** What the exercise asks **
Please report each line of the data below that contains "signal".

** Record excerpts **

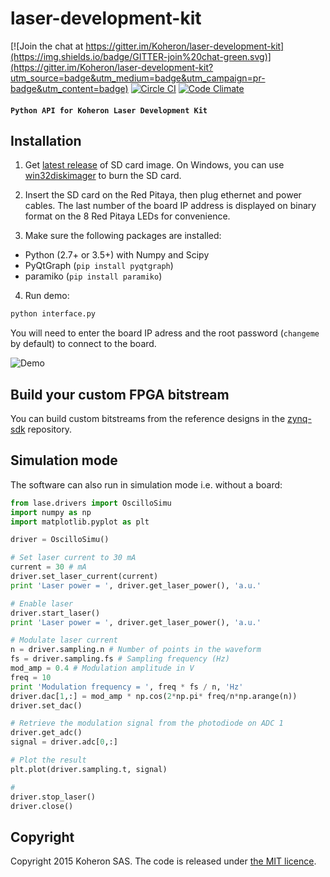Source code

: # laser-development-kit

[![Join the chat at https://gitter.im/Koheron/laser-development-kit](https://img.shields.io/badge/GITTER-join%20chat-green.svg)](https://gitter.im/Koheron/laser-development-kit?utm_source=badge&utm_medium=badge&utm_campaign=pr-badge&utm_content=badge) [![Circle CI](https://circleci.com/gh/Koheron/laser-development-kit.svg?style=shield)](https://circleci.com/gh/Koheron/laser-development-kit) [![Code Climate](https://codeclimate.com/github/Koheron/laser-development-kit/badges/gpa.svg)](https://codeclimate.com/github/Koheron/laser-development-kit)

#### `Python API for Koheron Laser Development Kit`

## Installation

1) Get [latest release](https://github.com/Koheron/zynq-sdk/releases/download/v0.1.3/oscillo.img) of SD card image.
On Windows, you can use [win32diskimager](http://sourceforge.net/projects/win32diskimager/) to burn the SD card.

2) Insert the SD card on the Red Pitaya, then plug ethernet and power cables. 
The last number of the board IP address is displayed on binary format on the 8 Red Pitaya LEDs for convenience.

3) Make sure the following packages are installed:
* Python (2.7+ or 3.5+) with Numpy and Scipy
* PyQtGraph (`pip install pyqtgraph`)
* paramiko (`pip install paramiko`)

4) Run demo:

```sh
python interface.py
```

You will need to enter the board IP adress and the root password (`changeme` by default) to connect to the board.

![Demo](https://cloud.githubusercontent.com/assets/1735094/9765362/317e8212-5714-11e5-8480-ab3e311260c9.gif)

## Build your custom FPGA bitstream

You can build custom bitstreams from the reference designs in the [zynq-sdk](https://github.com/Koheron/zynq-sdk) repository.

## Simulation mode

The software can also run in simulation mode i.e. without a board:

```python
from lase.drivers import OscilloSimu
import numpy as np
import matplotlib.pyplot as plt

driver = OscilloSimu()

# Set laser current to 30 mA
current = 30 # mA
driver.set_laser_current(current)
print 'Laser power = ', driver.get_laser_power(), 'a.u.'

# Enable laser
driver.start_laser()
print 'Laser power = ', driver.get_laser_power(), 'a.u.'

# Modulate laser current
n = driver.sampling.n # Number of points in the waveform
fs = driver.sampling.fs # Sampling frequency (Hz)
mod_amp = 0.4 # Modulation amplitude in V
freq = 10
print 'Modulation frequency = ', freq * fs / n, 'Hz'
driver.dac[1,:] = mod_amp * np.cos(2*np.pi* freq/n*np.arange(n))
driver.set_dac()

# Retrieve the modulation signal from the photodiode on ADC 1
driver.get_adc()
signal = driver.adc[0,:]

# Plot the result
plt.plot(driver.sampling.t, signal)

#
driver.stop_laser()
driver.close()

```

## Copyright

Copyright 2015 Koheron SAS. The code is released under [the MIT licence](https://github.com/Koheron/laser-development-kit/blob/master/LICENSE).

** Completed exercise **
# Retrieve the modulation signal from the photodiode on ADC 1
signal = driver.adc[0,:]
plt.plot(driver.sampling.t, signal)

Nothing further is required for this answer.